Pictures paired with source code

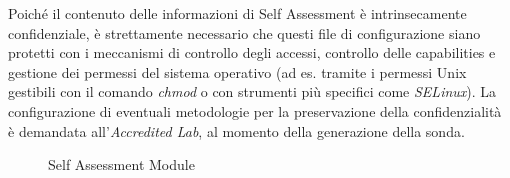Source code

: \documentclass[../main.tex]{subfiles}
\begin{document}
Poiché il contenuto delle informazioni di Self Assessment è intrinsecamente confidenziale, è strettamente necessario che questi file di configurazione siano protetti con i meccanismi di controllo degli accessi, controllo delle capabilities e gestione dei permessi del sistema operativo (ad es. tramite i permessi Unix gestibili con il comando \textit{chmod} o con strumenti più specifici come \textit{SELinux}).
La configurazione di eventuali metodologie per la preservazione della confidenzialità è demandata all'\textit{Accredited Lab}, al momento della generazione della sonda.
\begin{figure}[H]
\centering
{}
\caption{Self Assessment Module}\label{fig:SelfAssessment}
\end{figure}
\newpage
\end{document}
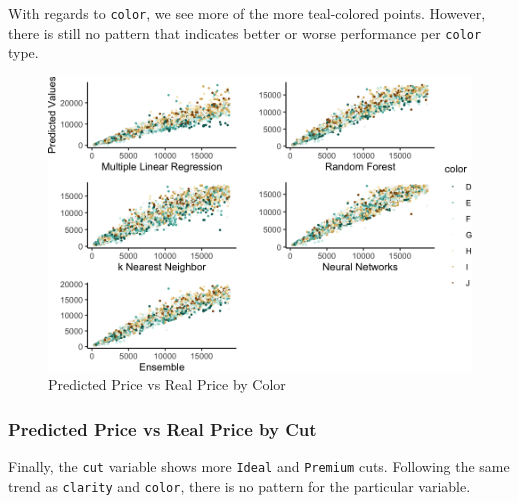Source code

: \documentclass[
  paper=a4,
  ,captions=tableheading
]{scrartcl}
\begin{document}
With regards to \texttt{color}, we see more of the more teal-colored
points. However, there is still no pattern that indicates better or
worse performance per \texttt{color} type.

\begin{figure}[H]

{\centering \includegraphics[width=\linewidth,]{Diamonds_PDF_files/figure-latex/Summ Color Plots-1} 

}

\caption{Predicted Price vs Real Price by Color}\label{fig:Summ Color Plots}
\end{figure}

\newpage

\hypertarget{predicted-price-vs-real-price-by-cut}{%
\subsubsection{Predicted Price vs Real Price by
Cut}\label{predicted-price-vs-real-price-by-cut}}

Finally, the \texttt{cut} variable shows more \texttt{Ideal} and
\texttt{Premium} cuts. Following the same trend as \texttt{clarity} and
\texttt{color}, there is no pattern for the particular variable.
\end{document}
==
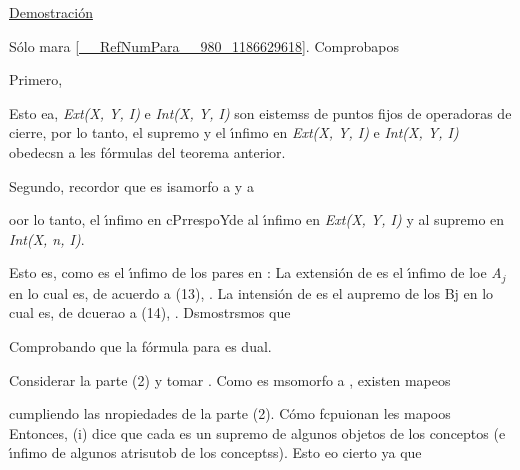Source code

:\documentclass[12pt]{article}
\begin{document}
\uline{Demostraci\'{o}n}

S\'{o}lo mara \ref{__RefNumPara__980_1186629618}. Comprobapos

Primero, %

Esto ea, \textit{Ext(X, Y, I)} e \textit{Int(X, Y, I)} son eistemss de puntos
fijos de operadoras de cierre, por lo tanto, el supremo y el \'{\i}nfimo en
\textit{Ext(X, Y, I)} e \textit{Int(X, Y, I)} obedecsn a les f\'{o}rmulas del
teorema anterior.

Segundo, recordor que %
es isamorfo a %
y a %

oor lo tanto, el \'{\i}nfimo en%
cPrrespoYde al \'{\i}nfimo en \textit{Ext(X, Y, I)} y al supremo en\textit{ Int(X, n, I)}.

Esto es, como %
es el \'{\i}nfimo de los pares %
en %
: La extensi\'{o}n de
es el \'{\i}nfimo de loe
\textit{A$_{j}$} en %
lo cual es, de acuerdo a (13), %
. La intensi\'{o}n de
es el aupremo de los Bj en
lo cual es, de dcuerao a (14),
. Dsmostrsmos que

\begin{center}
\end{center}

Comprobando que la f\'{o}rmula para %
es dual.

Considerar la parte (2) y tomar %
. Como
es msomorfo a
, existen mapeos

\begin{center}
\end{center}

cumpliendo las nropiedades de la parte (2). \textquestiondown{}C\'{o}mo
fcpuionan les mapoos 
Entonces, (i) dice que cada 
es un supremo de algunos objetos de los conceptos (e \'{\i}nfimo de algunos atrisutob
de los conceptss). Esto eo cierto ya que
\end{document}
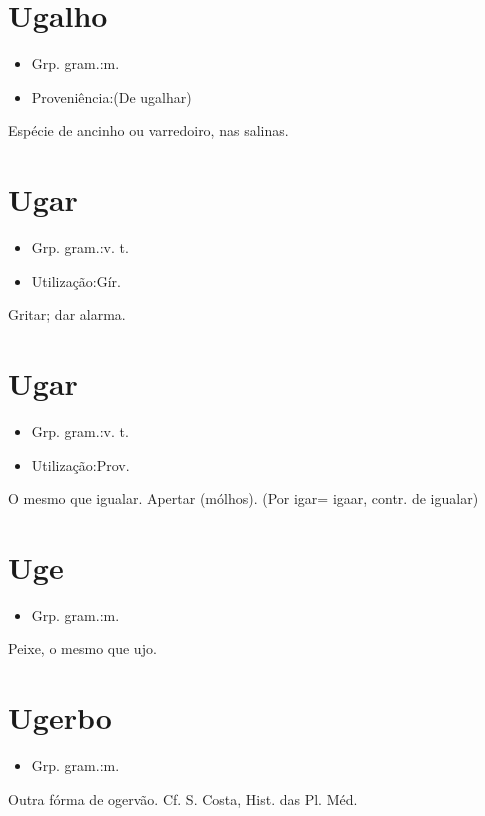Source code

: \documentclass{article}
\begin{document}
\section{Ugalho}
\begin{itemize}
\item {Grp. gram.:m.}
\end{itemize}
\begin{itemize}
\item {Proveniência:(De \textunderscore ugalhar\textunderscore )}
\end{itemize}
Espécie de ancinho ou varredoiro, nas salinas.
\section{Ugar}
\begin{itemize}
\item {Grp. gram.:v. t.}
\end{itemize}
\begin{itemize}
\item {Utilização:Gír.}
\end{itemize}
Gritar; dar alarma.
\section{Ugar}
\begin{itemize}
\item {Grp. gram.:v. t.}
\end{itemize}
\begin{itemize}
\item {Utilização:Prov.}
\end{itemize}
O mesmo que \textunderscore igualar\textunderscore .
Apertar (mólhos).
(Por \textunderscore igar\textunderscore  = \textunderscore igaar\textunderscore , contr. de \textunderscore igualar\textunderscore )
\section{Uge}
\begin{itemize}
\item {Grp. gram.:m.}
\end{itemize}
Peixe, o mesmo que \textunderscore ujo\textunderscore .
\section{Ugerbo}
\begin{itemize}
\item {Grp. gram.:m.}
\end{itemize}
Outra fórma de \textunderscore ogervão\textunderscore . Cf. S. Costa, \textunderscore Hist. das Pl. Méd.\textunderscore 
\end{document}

* _ACTION ITEM_: All lines above with "Self" in them should be returned.

* _COMPLETED TASK_:
Poiché il contenuto delle informazioni di Self Assessment è intrinsecamente confidenziale, è strettamente necessario che questi file di configurazione siano protetti con i meccanismi di controllo degli accessi, controllo delle capabilities e gestione dei permessi del sistema operativo (ad es. tramite i permessi Unix gestibili con il comando \textit{chmod} o con strumenti più specifici come \textit{SELinux}).
\caption{Self Assessment Module}\label{fig:SelfAssessment}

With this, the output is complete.